══ Input data ══

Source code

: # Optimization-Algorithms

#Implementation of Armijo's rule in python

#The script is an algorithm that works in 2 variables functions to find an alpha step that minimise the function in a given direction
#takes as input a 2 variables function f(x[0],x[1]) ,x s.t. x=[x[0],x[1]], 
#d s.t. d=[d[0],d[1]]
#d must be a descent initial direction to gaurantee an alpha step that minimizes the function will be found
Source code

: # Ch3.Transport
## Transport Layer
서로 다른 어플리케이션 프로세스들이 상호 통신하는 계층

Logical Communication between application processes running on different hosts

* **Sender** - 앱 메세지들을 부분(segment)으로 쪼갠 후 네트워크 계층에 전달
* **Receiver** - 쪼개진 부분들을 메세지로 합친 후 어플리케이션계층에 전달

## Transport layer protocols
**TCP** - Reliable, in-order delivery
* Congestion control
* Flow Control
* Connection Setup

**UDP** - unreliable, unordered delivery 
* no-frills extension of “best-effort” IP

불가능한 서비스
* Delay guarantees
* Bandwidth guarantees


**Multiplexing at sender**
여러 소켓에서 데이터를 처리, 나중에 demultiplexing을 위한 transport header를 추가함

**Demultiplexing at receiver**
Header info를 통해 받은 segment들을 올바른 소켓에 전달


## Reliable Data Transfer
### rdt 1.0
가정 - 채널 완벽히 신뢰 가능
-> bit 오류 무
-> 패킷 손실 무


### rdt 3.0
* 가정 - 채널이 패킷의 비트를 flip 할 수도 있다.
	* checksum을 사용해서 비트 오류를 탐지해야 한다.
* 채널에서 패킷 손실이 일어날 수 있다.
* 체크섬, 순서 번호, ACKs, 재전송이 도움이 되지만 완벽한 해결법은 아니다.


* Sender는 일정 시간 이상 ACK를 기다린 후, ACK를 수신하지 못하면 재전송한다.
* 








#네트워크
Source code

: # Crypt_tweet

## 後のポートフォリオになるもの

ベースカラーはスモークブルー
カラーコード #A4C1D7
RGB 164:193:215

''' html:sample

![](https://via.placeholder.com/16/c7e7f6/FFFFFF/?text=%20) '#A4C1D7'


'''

═══

• [Directions for this task] Type out the entire listing again, matching every line exactly.

• [Result for this exercise]
Source code

: # Optimization-Algorithms

#Implementation of Armijo's rule in python

#The script is an algorithm that works in 2 variables functions to find an alpha step that minimise the function in a given direction
#takes as input a 2 variables function f(x[0],x[1]) ,x s.t. x=[x[0],x[1]], 
#d s.t. d=[d[0],d[1]]
#d must be a descent initial direction to gaurantee an alpha step that minimizes the function will be found
Source code

: # Ch3.Transport
## Transport Layer
서로 다른 어플리케이션 프로세스들이 상호 통신하는 계층

Logical Communication between application processes running on different hosts

* **Sender** - 앱 메세지들을 부분(segment)으로 쪼갠 후 네트워크 계층에 전달
* **Receiver** - 쪼개진 부분들을 메세지로 합친 후 어플리케이션계층에 전달

## Transport layer protocols
**TCP** - Reliable, in-order delivery
* Congestion control
* Flow Control
* Connection Setup

**UDP** - unreliable, unordered delivery 
* no-frills extension of “best-effort” IP

불가능한 서비스
* Delay guarantees
* Bandwidth guarantees


**Multiplexing at sender**
여러 소켓에서 데이터를 처리, 나중에 demultiplexing을 위한 transport header를 추가함

**Demultiplexing at receiver**
Header info를 통해 받은 segment들을 올바른 소켓에 전달


## Reliable Data Transfer
### rdt 1.0
가정 - 채널 완벽히 신뢰 가능
-> bit 오류 무
-> 패킷 손실 무


### rdt 3.0
* 가정 - 채널이 패킷의 비트를 flip 할 수도 있다.
	* checksum을 사용해서 비트 오류를 탐지해야 한다.
* 채널에서 패킷 손실이 일어날 수 있다.
* 체크섬, 순서 번호, ACKs, 재전송이 도움이 되지만 완벽한 해결법은 아니다.


* Sender는 일정 시간 이상 ACK를 기다린 후, ACK를 수신하지 못하면 재전송한다.
* 








#네트워크
Source code

: # Crypt_tweet

## 後のポートフォリオになるもの

ベースカラーはスモークブルー
カラーコード #A4C1D7
RGB 164:193:215

''' html:sample

![](https://via.placeholder.com/16/c7e7f6/FFFFFF/?text=%20) '#A4C1D7'


'''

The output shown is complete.